Certain excise taxes, dubbed “sin taxes” – such as those on tobacco and alcohol – are justified as helping deter consumption of those products. Although there is evidence to show some such taxes do drive down the use of certain products, taxation can also encourage residents to cross county or state borders to buy the same product more cheaply. Excise taxes are notoriously unreliable revenue streams for local and state government.
Take Illinois’ cigarette tax, for example. Lawmakers doubled the state tax on cigarettes and raised taxes on other tobacco products in 2012, claiming that the tax hikes would raise an additional $350 million in revenue. Yet, the numbers tell a different story. In fiscal year 2013, the first year of the cigarette and tobacco tax hikes, total revenue from cigarette and other tobacco taxes totaled more than $856 million, up from $609 million raised in fiscal year 2012. This increase was far less than the extra $350 million the state said the new tax hikes would bring in, resulting in a shortfall of more than $100 million. Combined revenue from the tax hikes reached nearly $862 million in fiscal year 2015, but by fiscal year 2016, combined revenue fell to less than $845 million, still about $115 million short of the state’s original $350 million estimate.
This drop was driven by the sharp decline in cigarette tax revenue, which fell to about $807 million in fiscal year 2016 from around $825 million in fiscal year 2015.

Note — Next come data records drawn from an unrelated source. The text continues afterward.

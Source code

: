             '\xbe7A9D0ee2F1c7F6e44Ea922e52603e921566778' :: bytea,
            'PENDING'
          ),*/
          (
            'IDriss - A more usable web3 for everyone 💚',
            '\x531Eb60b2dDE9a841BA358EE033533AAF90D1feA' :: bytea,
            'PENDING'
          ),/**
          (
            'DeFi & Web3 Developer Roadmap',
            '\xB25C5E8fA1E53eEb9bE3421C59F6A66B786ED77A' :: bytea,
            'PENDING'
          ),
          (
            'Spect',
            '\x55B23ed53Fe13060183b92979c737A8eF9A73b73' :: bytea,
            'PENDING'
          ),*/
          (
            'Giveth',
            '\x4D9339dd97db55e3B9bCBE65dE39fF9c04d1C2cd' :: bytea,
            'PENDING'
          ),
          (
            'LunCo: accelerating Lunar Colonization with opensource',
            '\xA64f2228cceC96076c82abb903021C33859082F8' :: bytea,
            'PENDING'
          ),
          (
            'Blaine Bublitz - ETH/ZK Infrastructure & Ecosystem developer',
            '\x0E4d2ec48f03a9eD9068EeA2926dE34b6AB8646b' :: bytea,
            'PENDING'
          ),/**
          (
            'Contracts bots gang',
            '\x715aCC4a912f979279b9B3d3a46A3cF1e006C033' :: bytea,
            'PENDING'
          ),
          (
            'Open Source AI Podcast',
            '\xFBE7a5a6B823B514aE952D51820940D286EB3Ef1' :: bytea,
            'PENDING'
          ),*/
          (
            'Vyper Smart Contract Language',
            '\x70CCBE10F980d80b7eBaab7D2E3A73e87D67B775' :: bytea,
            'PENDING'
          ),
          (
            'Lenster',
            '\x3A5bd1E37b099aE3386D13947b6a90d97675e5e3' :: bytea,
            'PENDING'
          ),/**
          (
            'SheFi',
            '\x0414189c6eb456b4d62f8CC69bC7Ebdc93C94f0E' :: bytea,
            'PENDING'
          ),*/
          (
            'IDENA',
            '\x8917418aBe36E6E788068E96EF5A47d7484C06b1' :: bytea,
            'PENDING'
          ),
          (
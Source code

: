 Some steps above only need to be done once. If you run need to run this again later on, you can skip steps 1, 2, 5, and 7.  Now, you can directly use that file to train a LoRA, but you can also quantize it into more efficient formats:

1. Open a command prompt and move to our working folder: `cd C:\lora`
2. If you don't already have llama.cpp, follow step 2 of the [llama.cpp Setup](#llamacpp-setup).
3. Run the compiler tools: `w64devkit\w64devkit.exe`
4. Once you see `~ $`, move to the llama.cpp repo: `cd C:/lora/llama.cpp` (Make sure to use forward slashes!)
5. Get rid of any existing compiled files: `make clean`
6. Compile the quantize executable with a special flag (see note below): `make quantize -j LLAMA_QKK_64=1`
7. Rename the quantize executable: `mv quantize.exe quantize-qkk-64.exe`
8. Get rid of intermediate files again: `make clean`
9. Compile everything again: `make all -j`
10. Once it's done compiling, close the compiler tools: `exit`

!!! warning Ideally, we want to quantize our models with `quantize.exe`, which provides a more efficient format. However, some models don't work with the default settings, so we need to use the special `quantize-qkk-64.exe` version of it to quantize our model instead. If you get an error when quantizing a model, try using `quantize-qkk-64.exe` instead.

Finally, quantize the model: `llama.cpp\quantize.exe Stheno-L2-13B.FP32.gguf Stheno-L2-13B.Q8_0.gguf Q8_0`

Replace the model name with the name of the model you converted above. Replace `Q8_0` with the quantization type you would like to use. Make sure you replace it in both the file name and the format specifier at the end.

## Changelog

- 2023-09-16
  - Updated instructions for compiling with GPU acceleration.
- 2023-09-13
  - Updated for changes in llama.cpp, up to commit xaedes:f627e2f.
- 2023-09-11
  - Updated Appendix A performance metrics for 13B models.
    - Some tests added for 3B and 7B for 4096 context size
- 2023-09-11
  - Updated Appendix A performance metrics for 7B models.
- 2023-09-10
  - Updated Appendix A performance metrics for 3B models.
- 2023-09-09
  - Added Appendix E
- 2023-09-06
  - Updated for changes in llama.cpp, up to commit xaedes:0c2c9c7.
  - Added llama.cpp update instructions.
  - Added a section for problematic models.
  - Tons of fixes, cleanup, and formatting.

While the cigarette tax hike might have played some role in lowering the state smoking rate, it ultimately failed to meet revenue projections, to the detriment of the programs it was meant to fund.

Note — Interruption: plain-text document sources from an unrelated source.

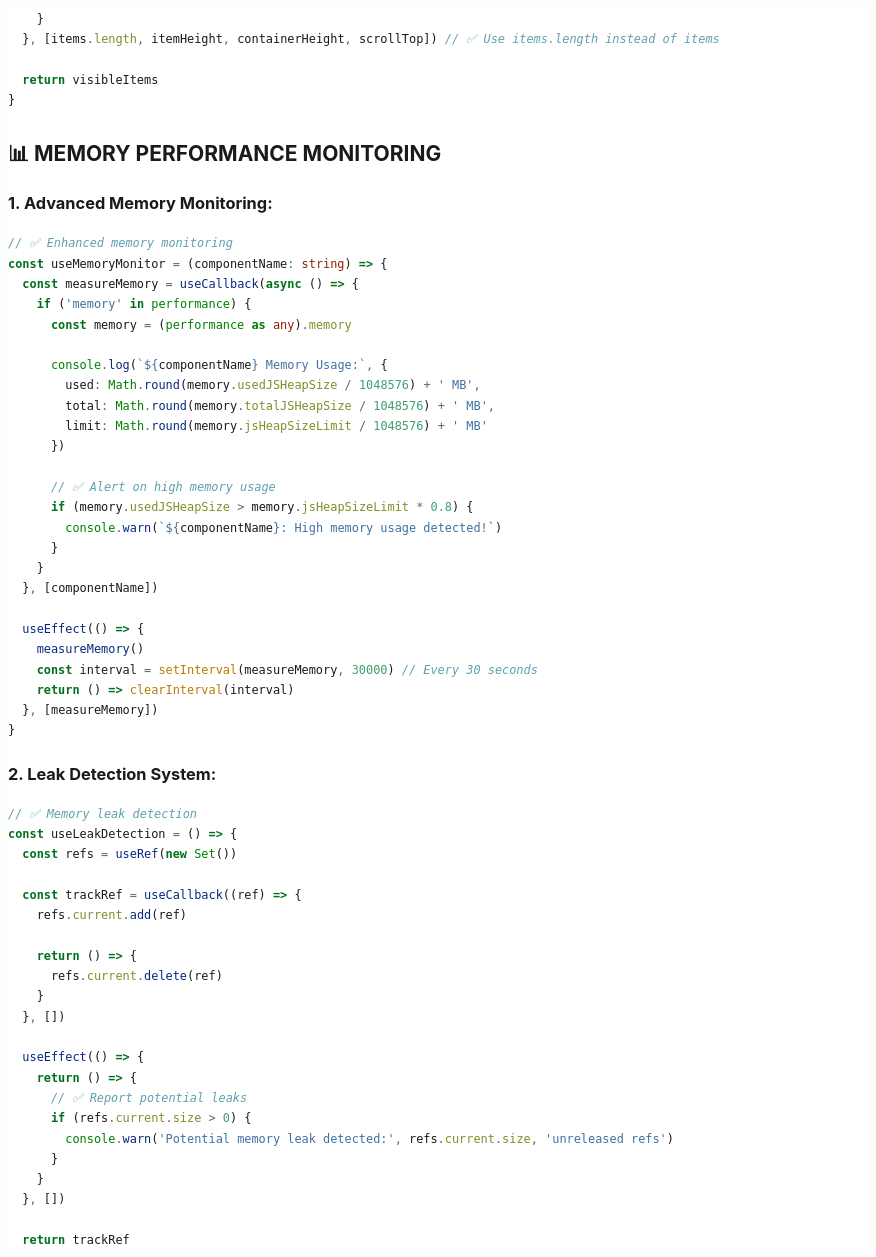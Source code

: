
 ```typescript
    }
  }, [items.length, itemHeight, containerHeight, scrollTop]) // ✅ Use items.length instead of items
  
  return visibleItems
}
```

## 📊 MEMORY PERFORMANCE MONITORING

### 1. Advanced Memory Monitoring:
```typescript
// ✅ Enhanced memory monitoring
const useMemoryMonitor = (componentName: string) => {
  const measureMemory = useCallback(async () => {
    if ('memory' in performance) {
      const memory = (performance as any).memory
      
      console.log(`${componentName} Memory Usage:`, {
        used: Math.round(memory.usedJSHeapSize / 1048576) + ' MB',
        total: Math.round(memory.totalJSHeapSize / 1048576) + ' MB',
        limit: Math.round(memory.jsHeapSizeLimit / 1048576) + ' MB'
      })
      
      // ✅ Alert on high memory usage
      if (memory.usedJSHeapSize > memory.jsHeapSizeLimit * 0.8) {
        console.warn(`${componentName}: High memory usage detected!`)
      }
    }
  }, [componentName])
  
  useEffect(() => {
    measureMemory()
    const interval = setInterval(measureMemory, 30000) // Every 30 seconds
    return () => clearInterval(interval)
  }, [measureMemory])
}
```

### 2. Leak Detection System:
```typescript
// ✅ Memory leak detection
const useLeakDetection = () => {
  const refs = useRef(new Set())
  
  const trackRef = useCallback((ref) => {
    refs.current.add(ref)
    
    return () => {
      refs.current.delete(ref)
    }
  }, [])
  
  useEffect(() => {
    return () => {
      // ✅ Report potential leaks
      if (refs.current.size > 0) {
        console.warn('Potential memory leak detected:', refs.current.size, 'unreleased refs')
      }
    }
  }, [])
  
  return trackRef
```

It is important to note that the Tax Foundation’s excise tax data and estimates are based on tax information from fiscal year 2014, which is before certain Illinois local governments raised new, product-specific excise taxes, such as Cook County’s controversial and wildly unpopular penny-per-ounce sweetened beverage tax.
And the Tax Foundation’s study of so-called “soda taxes” reveals they can have unintended consequences. The Tax Foundation found that Philadelphia’s sweetened beverage tax made soda and even certain sports drinks more expensive than beer, in effect making beer a more affordable choice for consumers. Currently, Cook County’s penny-per-ounce tax on sweetened beverages is more expensive than Illinois’ beer tax.
Despite the state’s high excise tax burden, some Illinois lawmakers are talking of raising it again, this time on gas. Lawmakers are proposing a new capital plan for state infrastructure projects, the first of its kind since 2009. However, in order to fund the measure, some are calling for an increase in the state’s gas tax.
While details remain sketchy, some have thrown out estimates. State Sen. Dave Syverson, R-Rockford, has stated the gas tax could be hiked by 5 cents per gallon. The Metropolitan Planning Council in 2016 called for a $43 billion capital plan, funded by increases of as much as 30 cents per gallon combined with a 50 percent price increase for vehicle registration fees.
Illinois’ fuel taxes are already multilayered and more expensive than most of its neighbors’. And unlike most states, Illinois charges sales tax on gasoline in addition to fuel excise taxes, making it even costlier for Illinois motorists.
Illinoisans have already had to swallow the massive income tax increase that passed in summer 2017. The last thing they need is yet another tax hike that will fall hardest on middle- and lower-income residents.